While such an intervention might become morally essential, several factors should give us pause:
- The anti-imperialist card — Any military intervention would greatly enhance the “foreign conspiracy” narrative in the region. All protesters would be more readily tarred with the accusation that they are agents of Western plots, seeking to invite in foreign domination. Given that even Mubarak brought up the theme, it would certainly be used to the fullest in Iran or Syria.
- Secondary costs — Western forces operating anywhere in the Muslim world would be seen by at least some fraction of Muslim publics as engaged in part of the “war on Islam,” no matter what the facts are.
- Encouraging passivity — That Arab publics believe they themselves can change their countries for the better is a crucial aspect of recent events. It is a backstep if outside intervention comes to be seen as necessary.

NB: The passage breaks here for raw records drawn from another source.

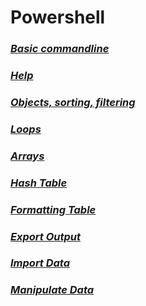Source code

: #  Powershell


### *[Basic commandline](basic_commands.md)*
### *[Help](help.md)*
### *[Objects, sorting, filtering](objects_sorting_filtering.md)*
### *[Loops](loops.md)*
### *[Arrays](Arrays.md)*
### *[Hash Table](Hash_Table.md)*
### *[Formatting Table](Formatting_output.md)*
### *[Export Output](saving_output.md)*
### *[Import Data](Import_Data.md)*
### *[Manipulate Data](Manipulate_Imported_Data.md)*

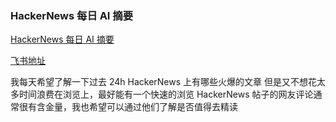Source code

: 
### HackerNews 每日 AI 摘要

[HackerNews 每日 AI 摘要](https://www.supertechfans.com/cn/)

[飞书地址](https://lw9eez9cc6.feishu.cn/wiki/Z408wHLlRi8MdCk6QfacpW6bnB0)

我每天希望了解一下过去 24h HackerNews 上有哪些火爆的文章
但是又不想花太多时间浪费在浏览上，最好能有一个快速的浏览
HackerNews 帖子的网友评论通常很有含金量，我也希望可以通过他们了解是否值得去精读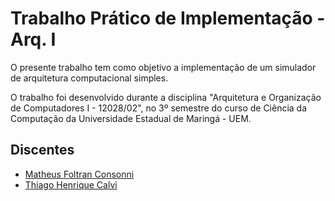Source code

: # Trabalho Prático de Implementação - Arq. I

O presente trabalho tem como objetivo a implementação de um simulador de arquitetura computacional simples.

O trabalho foi desenvolvido durante a disciplina "Arquitetura e Organização de Computadores I - 12028/02", no 3º semestre do curso de Ciência da Computação da Universidade Estadual de Maringá - UEM.

## Discentes
- [Matheus Foltran Consonni](https://github.com/MatheusFoltran)
- [Thiago Henrique Calvi](https://github.com/thiagocalvi)
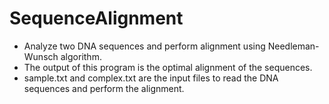 # SequenceAlignment
* Analyze two DNA sequences and perform alignment using Needleman-Wunsch algorithm.
* The output of this program is the optimal alignment of the sequences.
* sample.txt and complex.txt are the input files to read the DNA sequences and perform the alignment.
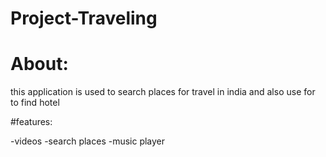 # Project-Traveling

# About:
this application is used to search places for travel in india and also use for to find hotel

#features:

-videos
-search places
-music player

- Moral quagmire — Remember Somalia in the 1990s: moral certainty can rapidly evaporate on the ground. An intervening force might simply find itself backing one side in a tribe-on-tribe civil war.
- Difficulty — It appears that interventionists think an intervention is doable at little cost. That might be true with a no-fly zone (which is not likely to be very effective), but sending in troops might not go well. A few million Sunni in Iraq fought the main effort of the US military to a standstill for years, and some fraction of the populace might remain loyal to the former regime, even forming majorities in some areas. Recall also that only a few years after Saddam was overthrown, a majority of Iraqis approved of attacks on US forces.
This is not a one-sided calculus. Other factors could overwhelm the considerations above:
- Human rights violations could reach the scale of a true mass-atrocity event.
- It could become clear that Libyan opinion is overwhelmingly in favor of intervention — there are already people calling for it on the streets.
- The Arab world could clearly and decisively endorse such an intervention.
With luck, this will all soon by moot, and the regime will disintegrate, with something less than civil war on the other side.